Uncle Albert would give him a sack of corn, and Daddy would have it ground into cornmeal. Then on the way home he’d stop and deliver it.

Mother would say, “Albert, what do you need from Arrington’s store?”

Albert would give her a list with specific instructions and enough money to pay his bill. We’d deliver his groceries too.

My parents never bragged about these acts of kindness, but their actions taught my brother Buddy and me how to give in secret.

Uncle Albert would have been a great husband. 

Mary Lou Cheatham's most beloved book: The Dream Bucket

Friday, April 06, 2018

One more theory about why Uncle Albert never married:






Albert had planned to get married, and he bought a used Model T. His bride-to-be had let him know that she thought highly of the new Ford automobiles that were becoming more popular around Smith, Jones, and Covington Counties. She let him know she thought a lot of the Ford cars.

After some research he found one, not the latest model, but a recent model. Not too worn, and he bought it to surprise her. The occasion had to be a special one not to be rushed into. 

The wedding date was approaching. So he planned an evening out on the town in his new car, and the news of an approaching severe thunderstorm did nothing to dampen his spirits.

On the night they were planning to go out, thunder clouds were gathering and hard showers began just at dark, followed by hail.

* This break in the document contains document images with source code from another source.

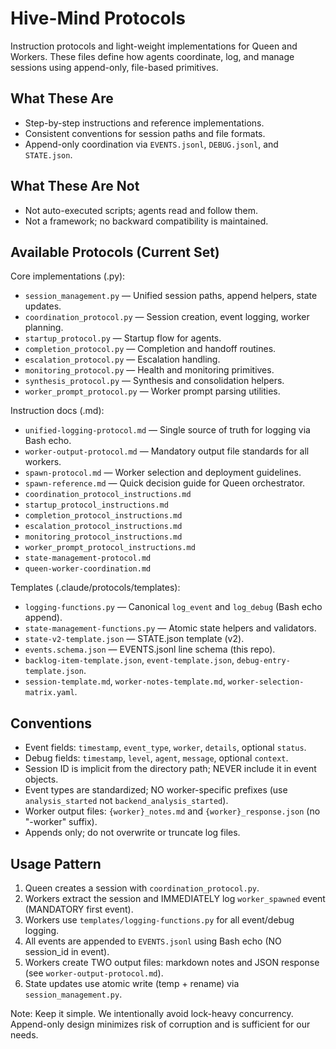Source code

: # Hive-Mind Protocols

Instruction protocols and light-weight implementations for Queen and Workers. These files define how agents coordinate, log, and manage sessions using append-only, file-based primitives.

## What These Are
- Step-by-step instructions and reference implementations.
- Consistent conventions for session paths and file formats.
- Append-only coordination via `EVENTS.jsonl`, `DEBUG.jsonl`, and `STATE.json`.

## What These Are Not
- Not auto-executed scripts; agents read and follow them.
- Not a framework; no backward compatibility is maintained.

## Available Protocols (Current Set)

Core implementations (.py):
- `session_management.py` — Unified session paths, append helpers, state updates.
- `coordination_protocol.py` — Session creation, event logging, worker planning.
- `startup_protocol.py` — Startup flow for agents.
- `completion_protocol.py` — Completion and handoff routines.
- `escalation_protocol.py` — Escalation handling.
- `monitoring_protocol.py` — Health and monitoring primitives.
- `synthesis_protocol.py` — Synthesis and consolidation helpers.
- `worker_prompt_protocol.py` — Worker prompt parsing utilities.

Instruction docs (.md):
- `unified-logging-protocol.md` — Single source of truth for logging via Bash echo.
- `worker-output-protocol.md` — Mandatory output file standards for all workers.
- `spawn-protocol.md` — Worker selection and deployment guidelines.
- `spawn-reference.md` — Quick decision guide for Queen orchestrator.
- `coordination_protocol_instructions.md`
- `startup_protocol_instructions.md`
- `completion_protocol_instructions.md`
- `escalation_protocol_instructions.md`
- `monitoring_protocol_instructions.md`
- `worker_prompt_protocol_instructions.md`
- `state-management-protocol.md`
- `queen-worker-coordination.md`

Templates (.claude/protocols/templates):
- `logging-functions.py` — Canonical `log_event` and `log_debug` (Bash echo append).
- `state-management-functions.py` — Atomic state helpers and validators.
- `state-v2-template.json` — STATE.json template (v2).
- `events.schema.json` — EVENTS.jsonl line schema (this repo).
- `backlog-item-template.json`, `event-template.json`, `debug-entry-template.json`.
- `session-template.md`, `worker-notes-template.md`, `worker-selection-matrix.yaml`.

## Conventions
- Event fields: `timestamp`, `event_type`, `worker`, `details`, optional `status`.
- Debug fields: `timestamp`, `level`, `agent`, `message`, optional `context`.
- Session ID is implicit from the directory path; NEVER include it in event objects.
- Event types are standardized; NO worker-specific prefixes (use `analysis_started` not `backend_analysis_started`).
- Worker output files: `{worker}_notes.md` and `{worker}_response.json` (no "-worker" suffix).
- Appends only; do not overwrite or truncate log files.

## Usage Pattern
1. Queen creates a session with `coordination_protocol.py`.
2. Workers extract the session and IMMEDIATELY log `worker_spawned` event (MANDATORY first event).
3. Workers use `templates/logging-functions.py` for all event/debug logging.
4. All events are appended to `EVENTS.jsonl` using Bash echo (NO session_id in event).
5. Workers create TWO output files: markdown notes and JSON response (see `worker-output-protocol.md`).
6. State updates use atomic write (temp + rename) via `session_management.py`.

Note: Keep it simple. We intentionally avoid lock-heavy concurrency. Append-only design minimizes risk of corruption and is sufficient for our needs.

The storm didn’t last more than half an hour, but every exposed piece of metal showed the effect of the hard hail. Metal roofs, feed troughs, silos—nothing escaped the fury of the hailstorm, not even his shiny Model T.

What would he do? He decided to leave the Model T in the barn, hitch up his mules, and take his wagon out on the town. He knew his bride-to-be would enjoy the starlit sky of the evening. The old standby would do just fine. He knew his love would never complain. They were so in love.

But after the evening was over he could feel the coolness of disappointment in the air. The whole deal eventually chilled off the romance. The hailstorm brought more disappointment than his optimism could rule out.

They didn’t get married.

Going forward, instead of a car, he drove a wagon pulled by his quality mules; therefore his vehicle was never hit by hail and he didn't have to suffer the humiliation of riding around with dings.

He used to say, “Life is not a pool. It’s a flowing stream filled with stones, which make it engaging. We're always going somewhere, and we bump along the pebbles. The Master of all Creation knows where we're going but we don't. We never know which way the stream will flow, but we have a vision of our final destination.”

Uncle Albert had a reputation of being a wise man.